* Your instructions
Pull every line holding the word "frac" from the data below and copy it.

BEGIN Exercise data

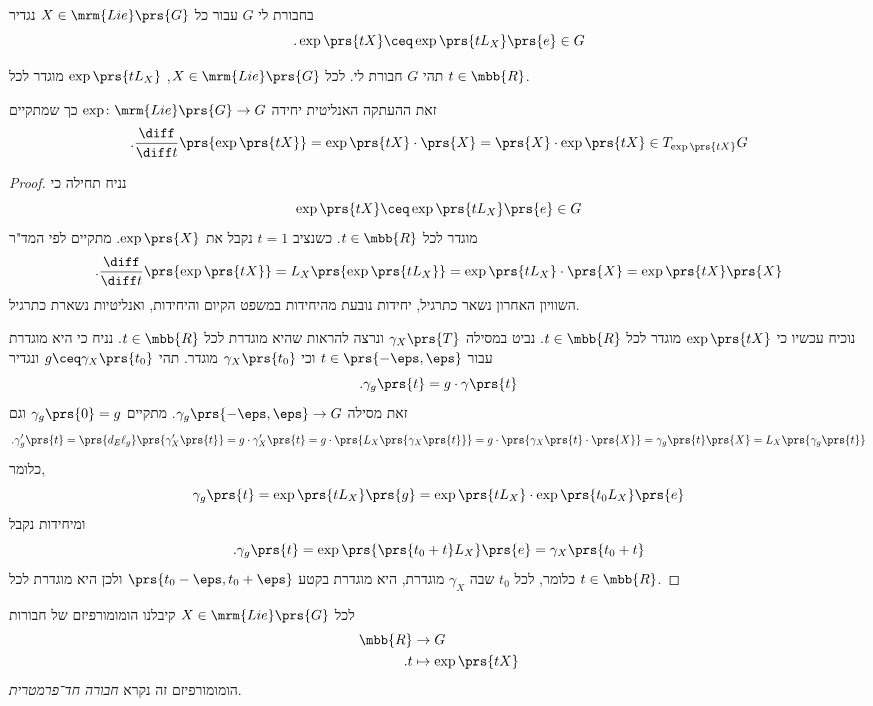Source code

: \documentclass[10pt, twoside]{book}
\newcommand{\Lie}{\mrm{Lie}}
\begin{document}
\begin{definition}
בחבורת לי
$G$
עבור כל
$X \in \Lie\prs{G}$
נגדיר
\[\text{.} \exp\prs{tX} \ceq \exp\prs{t L_X}\prs{e} \in G\]
\end{definition}


\begin{theorem}
תהי
$G$
חבורת לי.
לכל
$X \in \Lie\prs{G}$,
$\exp\prs{t L_X}$
מוגדר לכל
$t \in \mbb{R}$.

זאת ההעתקה האנליטית יחידה
$\exp \colon \Lie\prs{G} \to G$
כך שמתקיים
\[\text{.} \frac{\diff}{\diff t} \prs{\exp \prs{tX}} = \exp\prs{tX} \cdot \prs{X} = \prs{X} \cdot \exp\prs{tX} \in T_{\exp\prs{tX}} G\]
\end{theorem}

\begin{proof}
נניח תחילה כי
\[\exp\prs{tX} \ceq \exp\prs{t L_X}\prs{e} \in G\]
מוגדר לכל
$t \in \mbb{R}$.
כשנציב
$t = 1$
נקבל את
$\exp\prs{X}$.
מתקיים לפי המד"ר
\[\text{.} \frac{\diff}{\diff t} \prs{\exp\prs{tX}} = L_X\prs{\exp\prs{t L_X}} = \exp\prs{t L_X} \cdot \prs{X} = \exp\prs{tX} \prs{X}\]
השוויון האחרון נשאר כתרגיל, יחידות נובעת מהיחידות במשפט הקיום והיחידות, ואנליטיות נשארת כתרגיל.

נוכיח עכשיו כי
$\exp\prs{tX}$
מוגדר לכל
$t \in \mbb{R}$.
נביט במסילה
$\gamma_X\prs{T}$
ונרצה להראות שהיא מוגדרת לכל
$t \in \mbb{R}$.
נניח כי היא מוגדרת עבור
$t \in \prs{-\eps, \eps}$
וכי
$\gamma_X\prs{t_0}$
מוגדר.
תהי
$g \ceq \gamma_X\prs{t_0}$
ונגדיר
\[\text{.}\gamma_g\prs{t} = g \cdot \gamma\prs{t}\]
זאת מסילה
$\gamma_g\prs{-\eps,\eps} \to G$.
מתקיים
$\gamma_g\prs{0} = g$
וגם
\[\text{.} \gamma_g'\prs{t} = \prs{d_E \ell_g} \prs{\gamma'_X\prs{t}} = g \cdot \gamma'_X\prs{t} = g \cdot \prs{L_X\prs{\gamma_X\prs{t}}} = g \cdot \prs{\gamma_X\prs{t} \cdot \prs{X}} = \gamma_g\prs{t} \prs{X} = L_X\prs{\gamma_g\prs{t}}\]
כלומר,
\[\gamma_g\prs{t} = \exp\prs{t L_X}\prs{g} = \exp\prs{t L_X} \cdot \exp\prs{t_0 L_X}\prs{e}\]
ומיחידות נקבל
\[\text{.} \gamma_g\prs{t} = \exp\prs{\prs{t_0 + t} L_X} \prs{e} = \gamma_X\prs{t_0 + t}\]
כלומר, לכל
$t_0$
שבה
$\gamma_X$
מוגדרת, היא מוגדרת בקטע
$\prs{t_0 - \eps, t_0 + \eps}$
ולכן היא מוגדרת לכל
$t \in \mbb{R}$.
\end{proof}

\begin{remark}
לכל
$X \in \Lie\prs{G}$
קיבלנו הומומורפיזם של חבורות
\begin{align*}
\mbb{R} &\to G \\
\text{.} t &\mapsto \exp\prs{tX}
\end{align*}
הומומורפיזם זה נקרא
\emph{חבורה חד־פרמטרית}.
\end{remark}
\end{document}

END Exercise data

* Result
\[\text{.} \frac{\diff}{\diff t} \prs{\exp \prs{tX}} = \exp\prs{tX} \cdot \prs{X} = \prs{X} \cdot \exp\prs{tX} \in T_{\exp\prs{tX}} G\]
\[\text{.} \frac{\diff}{\diff t} \prs{\exp\prs{tX}} = L_X\prs{\exp\prs{t L_X}} = \exp\prs{t L_X} \cdot \prs{X} = \exp\prs{tX} \prs{X}\]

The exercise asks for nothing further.